Hey there! Here as requested.

Ok, so before I begin I just need to say that I haven't ever heard of SSBB, so this isn't going to focus on how well your fanfiction has corresponded to that or anything! I'll just give you some nitpicks!

Mario, Peach, Bowser, Yoshi, Wario, Donkey Kong, Diddy Kong, Pit, Link, Zelda/Sheik, Kirby, King Dedede, Meta Knight, Samus/Zero Suit Samus, Fox, Lucas, Ike, Pikachu, Pokemon Trainer (with Charizard, Squirtle, and Ivysaur), Ice Climbers, Pikmin & Olimar, Marth, Luigi, Mr. Game & Watch, Falco, Wolf, Ness, Jigglypuff, Toon Link, R.O.B., Snake, Captain Falcon, Ganondorf, Sonic, and Lucario.

Wow. :shock:

And your teacher really gave you that as a prompt? Ok, I won't say anything about it. :D

The prisoners, all SSBB characters, groaned against their dark, magical chains.
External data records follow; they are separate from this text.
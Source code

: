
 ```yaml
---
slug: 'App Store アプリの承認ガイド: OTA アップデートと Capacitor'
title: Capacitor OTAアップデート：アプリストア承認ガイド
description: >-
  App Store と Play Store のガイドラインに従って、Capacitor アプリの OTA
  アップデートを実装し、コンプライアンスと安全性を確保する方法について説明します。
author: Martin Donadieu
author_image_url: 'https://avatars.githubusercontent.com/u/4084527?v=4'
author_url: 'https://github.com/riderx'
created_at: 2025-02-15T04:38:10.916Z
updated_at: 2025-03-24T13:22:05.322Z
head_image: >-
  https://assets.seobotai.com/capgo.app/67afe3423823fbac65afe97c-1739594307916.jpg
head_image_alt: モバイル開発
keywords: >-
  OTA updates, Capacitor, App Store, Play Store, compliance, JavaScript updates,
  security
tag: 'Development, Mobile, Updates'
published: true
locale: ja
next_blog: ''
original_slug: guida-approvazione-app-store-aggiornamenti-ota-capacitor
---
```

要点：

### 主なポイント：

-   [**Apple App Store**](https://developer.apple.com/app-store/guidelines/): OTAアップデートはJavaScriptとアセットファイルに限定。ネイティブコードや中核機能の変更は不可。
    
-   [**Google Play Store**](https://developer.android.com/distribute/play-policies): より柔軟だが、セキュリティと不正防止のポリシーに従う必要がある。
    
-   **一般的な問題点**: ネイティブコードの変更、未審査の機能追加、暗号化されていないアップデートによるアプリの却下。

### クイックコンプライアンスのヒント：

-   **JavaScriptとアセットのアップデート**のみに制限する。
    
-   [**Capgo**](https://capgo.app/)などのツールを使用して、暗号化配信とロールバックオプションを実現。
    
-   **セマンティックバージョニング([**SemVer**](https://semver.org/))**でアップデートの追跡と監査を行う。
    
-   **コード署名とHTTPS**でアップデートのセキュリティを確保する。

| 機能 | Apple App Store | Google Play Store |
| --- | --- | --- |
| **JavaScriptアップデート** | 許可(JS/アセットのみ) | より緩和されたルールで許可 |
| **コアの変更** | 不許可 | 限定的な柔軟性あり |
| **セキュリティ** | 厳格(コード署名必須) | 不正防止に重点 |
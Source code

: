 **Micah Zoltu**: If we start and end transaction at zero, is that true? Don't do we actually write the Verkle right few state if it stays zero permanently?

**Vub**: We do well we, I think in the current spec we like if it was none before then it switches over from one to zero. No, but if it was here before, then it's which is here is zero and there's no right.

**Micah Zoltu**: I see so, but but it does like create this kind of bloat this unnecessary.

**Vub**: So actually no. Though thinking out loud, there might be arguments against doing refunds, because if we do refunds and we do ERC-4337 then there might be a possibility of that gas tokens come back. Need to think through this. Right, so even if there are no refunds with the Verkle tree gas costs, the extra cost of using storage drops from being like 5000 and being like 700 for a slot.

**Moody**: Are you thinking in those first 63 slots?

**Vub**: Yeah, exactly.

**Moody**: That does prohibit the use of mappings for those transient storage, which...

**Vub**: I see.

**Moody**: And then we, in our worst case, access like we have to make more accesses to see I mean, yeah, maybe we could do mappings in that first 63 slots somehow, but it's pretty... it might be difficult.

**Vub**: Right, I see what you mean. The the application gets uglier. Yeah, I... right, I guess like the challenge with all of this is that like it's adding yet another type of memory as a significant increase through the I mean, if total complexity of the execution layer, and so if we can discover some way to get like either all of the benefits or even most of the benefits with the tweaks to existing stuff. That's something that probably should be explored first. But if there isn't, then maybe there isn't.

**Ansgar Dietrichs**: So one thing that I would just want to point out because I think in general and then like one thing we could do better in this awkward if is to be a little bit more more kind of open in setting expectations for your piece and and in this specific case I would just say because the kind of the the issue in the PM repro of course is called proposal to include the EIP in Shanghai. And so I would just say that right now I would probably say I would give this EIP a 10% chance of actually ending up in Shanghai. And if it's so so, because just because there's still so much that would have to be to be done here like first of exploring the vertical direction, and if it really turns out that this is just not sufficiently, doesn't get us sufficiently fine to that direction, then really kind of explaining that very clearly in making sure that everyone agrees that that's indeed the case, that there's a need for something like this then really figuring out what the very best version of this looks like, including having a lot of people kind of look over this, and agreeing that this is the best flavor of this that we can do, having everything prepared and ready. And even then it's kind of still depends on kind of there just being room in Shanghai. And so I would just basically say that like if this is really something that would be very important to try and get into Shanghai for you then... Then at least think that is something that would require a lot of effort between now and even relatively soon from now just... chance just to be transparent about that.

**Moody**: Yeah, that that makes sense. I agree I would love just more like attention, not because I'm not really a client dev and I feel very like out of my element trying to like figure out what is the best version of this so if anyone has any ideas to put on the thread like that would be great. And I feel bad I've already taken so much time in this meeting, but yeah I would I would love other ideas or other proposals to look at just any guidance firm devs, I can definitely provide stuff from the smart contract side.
I don't think that you should immediately say that they are all SSBB characters. Firstly because it takes away from the story and secondly anyone who hasn't played this game won't understand the acronym which makes the whole thing a little redundant.
In addition, describing the chains as dark isn't very original. You've also used the adjective dark in your previous sentence (although that wasn't your fault!) so I'd think of a different way to describe the chains.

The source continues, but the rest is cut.